In a number of meetings I have attended recently with leaders of large firms, similar stories are being told. The firm proposes an alternative fee and the client declines to pursue the alternative fee, instead asking for "10% off" the firm’s hourly rates. According to these law firm leaders, at least some personnel at their clients are not really interested in cutting legal spend but instead are concerned that they be able to demonstrate this 10% savings. I’ve heard enough similar stories that either there is a grain of truth to the stories, or, alternatively, there is a single client out there obsessed with this 10% discount and I was simply lucky enough to be in meetings with the client’s law firms. I’m going with the former.
I’ve spent enough time investigating, proposing and writing about alternative fees to know that reactions to non-hourly fees for a continuum that is quite long.

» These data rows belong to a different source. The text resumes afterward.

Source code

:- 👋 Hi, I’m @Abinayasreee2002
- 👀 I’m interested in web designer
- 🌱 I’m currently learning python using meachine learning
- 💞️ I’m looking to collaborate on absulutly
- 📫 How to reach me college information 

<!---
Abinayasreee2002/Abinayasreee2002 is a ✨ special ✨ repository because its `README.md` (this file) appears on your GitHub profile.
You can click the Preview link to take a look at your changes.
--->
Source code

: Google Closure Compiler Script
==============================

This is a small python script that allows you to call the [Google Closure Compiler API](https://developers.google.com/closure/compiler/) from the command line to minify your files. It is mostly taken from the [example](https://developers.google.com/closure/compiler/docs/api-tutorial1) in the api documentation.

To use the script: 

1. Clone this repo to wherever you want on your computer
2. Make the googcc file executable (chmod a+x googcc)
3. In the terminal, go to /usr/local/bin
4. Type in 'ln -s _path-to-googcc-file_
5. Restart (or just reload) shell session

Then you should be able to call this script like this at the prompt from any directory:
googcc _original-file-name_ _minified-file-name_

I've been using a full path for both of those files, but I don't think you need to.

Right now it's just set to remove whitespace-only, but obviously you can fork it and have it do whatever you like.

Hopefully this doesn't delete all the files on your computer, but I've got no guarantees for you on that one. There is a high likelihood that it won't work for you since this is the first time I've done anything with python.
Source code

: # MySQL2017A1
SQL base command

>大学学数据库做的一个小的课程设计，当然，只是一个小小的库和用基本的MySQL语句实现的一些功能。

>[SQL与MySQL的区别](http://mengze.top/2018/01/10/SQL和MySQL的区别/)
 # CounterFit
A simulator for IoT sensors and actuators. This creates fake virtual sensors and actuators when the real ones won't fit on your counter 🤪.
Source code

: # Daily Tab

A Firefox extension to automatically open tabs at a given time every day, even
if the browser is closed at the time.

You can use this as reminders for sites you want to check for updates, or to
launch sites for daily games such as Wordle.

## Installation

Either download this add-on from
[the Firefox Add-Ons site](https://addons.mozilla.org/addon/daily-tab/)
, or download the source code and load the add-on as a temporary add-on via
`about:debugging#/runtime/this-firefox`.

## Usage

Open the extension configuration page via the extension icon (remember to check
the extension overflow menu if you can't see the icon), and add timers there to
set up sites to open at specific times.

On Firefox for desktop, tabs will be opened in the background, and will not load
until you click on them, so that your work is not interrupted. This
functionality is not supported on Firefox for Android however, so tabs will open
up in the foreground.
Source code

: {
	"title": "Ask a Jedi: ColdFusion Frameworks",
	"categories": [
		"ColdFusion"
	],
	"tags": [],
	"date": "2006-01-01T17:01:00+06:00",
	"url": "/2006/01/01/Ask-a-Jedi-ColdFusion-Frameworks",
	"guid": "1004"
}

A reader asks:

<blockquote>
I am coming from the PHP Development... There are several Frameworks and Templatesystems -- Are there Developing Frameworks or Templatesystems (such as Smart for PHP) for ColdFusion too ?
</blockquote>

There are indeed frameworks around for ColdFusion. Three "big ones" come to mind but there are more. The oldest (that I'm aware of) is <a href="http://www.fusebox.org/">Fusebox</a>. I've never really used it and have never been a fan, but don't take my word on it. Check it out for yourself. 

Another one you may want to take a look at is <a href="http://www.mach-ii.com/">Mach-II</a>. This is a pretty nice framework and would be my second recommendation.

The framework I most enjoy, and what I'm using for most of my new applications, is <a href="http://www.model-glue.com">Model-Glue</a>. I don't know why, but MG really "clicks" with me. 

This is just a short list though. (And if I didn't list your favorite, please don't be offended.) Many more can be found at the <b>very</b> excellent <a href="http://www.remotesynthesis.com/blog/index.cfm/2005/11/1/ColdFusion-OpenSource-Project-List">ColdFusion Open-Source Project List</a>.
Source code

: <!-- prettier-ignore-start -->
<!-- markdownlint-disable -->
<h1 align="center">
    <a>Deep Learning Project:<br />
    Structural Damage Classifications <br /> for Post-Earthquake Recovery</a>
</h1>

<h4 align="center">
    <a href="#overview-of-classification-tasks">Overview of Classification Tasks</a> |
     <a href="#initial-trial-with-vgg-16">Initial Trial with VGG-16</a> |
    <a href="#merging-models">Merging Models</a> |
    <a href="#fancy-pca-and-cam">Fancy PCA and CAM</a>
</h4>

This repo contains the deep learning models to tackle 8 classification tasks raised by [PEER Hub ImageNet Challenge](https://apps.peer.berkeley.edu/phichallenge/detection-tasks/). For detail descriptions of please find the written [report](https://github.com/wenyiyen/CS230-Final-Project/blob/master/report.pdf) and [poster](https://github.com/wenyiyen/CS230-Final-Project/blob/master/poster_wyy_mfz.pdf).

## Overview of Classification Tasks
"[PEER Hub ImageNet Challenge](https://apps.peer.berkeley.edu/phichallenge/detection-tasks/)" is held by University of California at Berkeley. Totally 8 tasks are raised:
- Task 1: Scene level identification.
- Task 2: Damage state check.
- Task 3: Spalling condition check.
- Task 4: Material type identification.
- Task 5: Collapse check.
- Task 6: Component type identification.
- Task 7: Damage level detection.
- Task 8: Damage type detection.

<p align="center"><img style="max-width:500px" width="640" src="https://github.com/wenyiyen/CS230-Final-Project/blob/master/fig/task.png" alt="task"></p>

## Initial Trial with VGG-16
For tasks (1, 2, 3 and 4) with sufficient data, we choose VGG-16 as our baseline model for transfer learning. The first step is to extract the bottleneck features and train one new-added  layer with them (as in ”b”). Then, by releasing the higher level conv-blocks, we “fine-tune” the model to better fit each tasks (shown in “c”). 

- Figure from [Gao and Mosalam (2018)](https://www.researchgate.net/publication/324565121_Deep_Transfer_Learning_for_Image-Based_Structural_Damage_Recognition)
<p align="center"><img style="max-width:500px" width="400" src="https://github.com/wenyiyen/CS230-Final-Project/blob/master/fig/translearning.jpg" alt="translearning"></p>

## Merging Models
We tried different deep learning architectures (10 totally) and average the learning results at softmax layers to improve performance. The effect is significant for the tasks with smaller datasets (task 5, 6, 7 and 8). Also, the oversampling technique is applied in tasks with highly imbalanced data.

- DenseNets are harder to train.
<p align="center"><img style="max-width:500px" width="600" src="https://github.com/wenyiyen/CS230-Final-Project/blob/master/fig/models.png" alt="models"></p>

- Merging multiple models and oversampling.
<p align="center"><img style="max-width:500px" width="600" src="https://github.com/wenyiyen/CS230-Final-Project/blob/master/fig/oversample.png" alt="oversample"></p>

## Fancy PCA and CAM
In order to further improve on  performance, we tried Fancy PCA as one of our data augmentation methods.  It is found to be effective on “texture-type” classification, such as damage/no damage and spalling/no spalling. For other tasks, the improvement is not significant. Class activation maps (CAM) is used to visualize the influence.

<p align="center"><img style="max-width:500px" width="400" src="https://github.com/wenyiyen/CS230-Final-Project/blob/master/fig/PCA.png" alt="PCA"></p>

I also have heard enough to know that when many firms propose non-hourly fees, the proposal amounts to "pay me a lot up front and then a lot more if we get a result’." There is no true risk sharing on the firm’s part.
Suffice it to say that when firms hear the "10% solution," they are smart enough to know how to set their "base rates" so they get exactly what they want when the 10% solution is applied. Presto! Through the magic of a spreadsheet, the client saves nothing and believes it is saving 10%! Everybody’s happy, right? Everyone except for the CFO, shareholders, and the General Counsel whose bonus is predicated on reducing actual costs instead of achieving such pyrrhic victories.